▶ How to complete this task: Write out, word for word, every line from the one where "这一套适用于竞争激烈的多人团体" occurs to the final line of the entries, and nothing beyond them.

○ ○ ○ ○ ○

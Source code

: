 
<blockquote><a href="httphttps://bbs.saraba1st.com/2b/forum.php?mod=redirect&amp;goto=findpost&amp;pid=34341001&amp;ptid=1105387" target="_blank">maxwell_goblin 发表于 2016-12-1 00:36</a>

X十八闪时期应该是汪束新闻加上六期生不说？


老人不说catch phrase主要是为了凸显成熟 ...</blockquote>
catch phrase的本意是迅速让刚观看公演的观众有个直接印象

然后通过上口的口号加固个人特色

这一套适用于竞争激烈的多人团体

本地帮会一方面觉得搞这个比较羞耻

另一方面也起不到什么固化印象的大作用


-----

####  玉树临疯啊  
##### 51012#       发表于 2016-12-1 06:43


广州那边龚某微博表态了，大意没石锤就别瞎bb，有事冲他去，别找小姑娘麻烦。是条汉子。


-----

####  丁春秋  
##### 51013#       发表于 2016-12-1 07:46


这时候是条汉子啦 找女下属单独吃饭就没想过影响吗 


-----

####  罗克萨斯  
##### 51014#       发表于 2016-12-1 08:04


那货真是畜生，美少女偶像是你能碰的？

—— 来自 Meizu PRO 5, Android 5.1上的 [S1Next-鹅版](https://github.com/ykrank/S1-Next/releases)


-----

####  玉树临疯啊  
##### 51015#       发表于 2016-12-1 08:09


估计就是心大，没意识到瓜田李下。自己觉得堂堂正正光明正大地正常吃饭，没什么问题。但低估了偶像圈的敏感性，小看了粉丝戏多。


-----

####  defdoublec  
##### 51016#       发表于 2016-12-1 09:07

○ ○ ○ ○ ○

▶ Solution below:
这一套适用于竞争激烈的多人团体

本地帮会一方面觉得搞这个比较羞耻

另一方面也起不到什么固化印象的大作用


-----

####  玉树临疯啊  
##### 51012#       发表于 2016-12-1 06:43


广州那边龚某微博表态了，大意没石锤就别瞎bb，有事冲他去，别找小姑娘麻烦。是条汉子。


-----

####  丁春秋  
##### 51013#       发表于 2016-12-1 07:46


这时候是条汉子啦 找女下属单独吃饭就没想过影响吗 


-----

####  罗克萨斯  
##### 51014#       发表于 2016-12-1 08:04


那货真是畜生，美少女偶像是你能碰的？

—— 来自 Meizu PRO 5, Android 5.1上的 [S1Next-鹅版](https://github.com/ykrank/S1-Next/releases)


-----

####  玉树临疯啊  
##### 51015#       发表于 2016-12-1 08:09


估计就是心大，没意识到瓜田李下。自己觉得堂堂正正光明正大地正常吃饭，没什么问题。但低估了偶像圈的敏感性，小看了粉丝戏多。


-----

####  defdoublec  
##### 51016#       发表于 2016-12-1 09:07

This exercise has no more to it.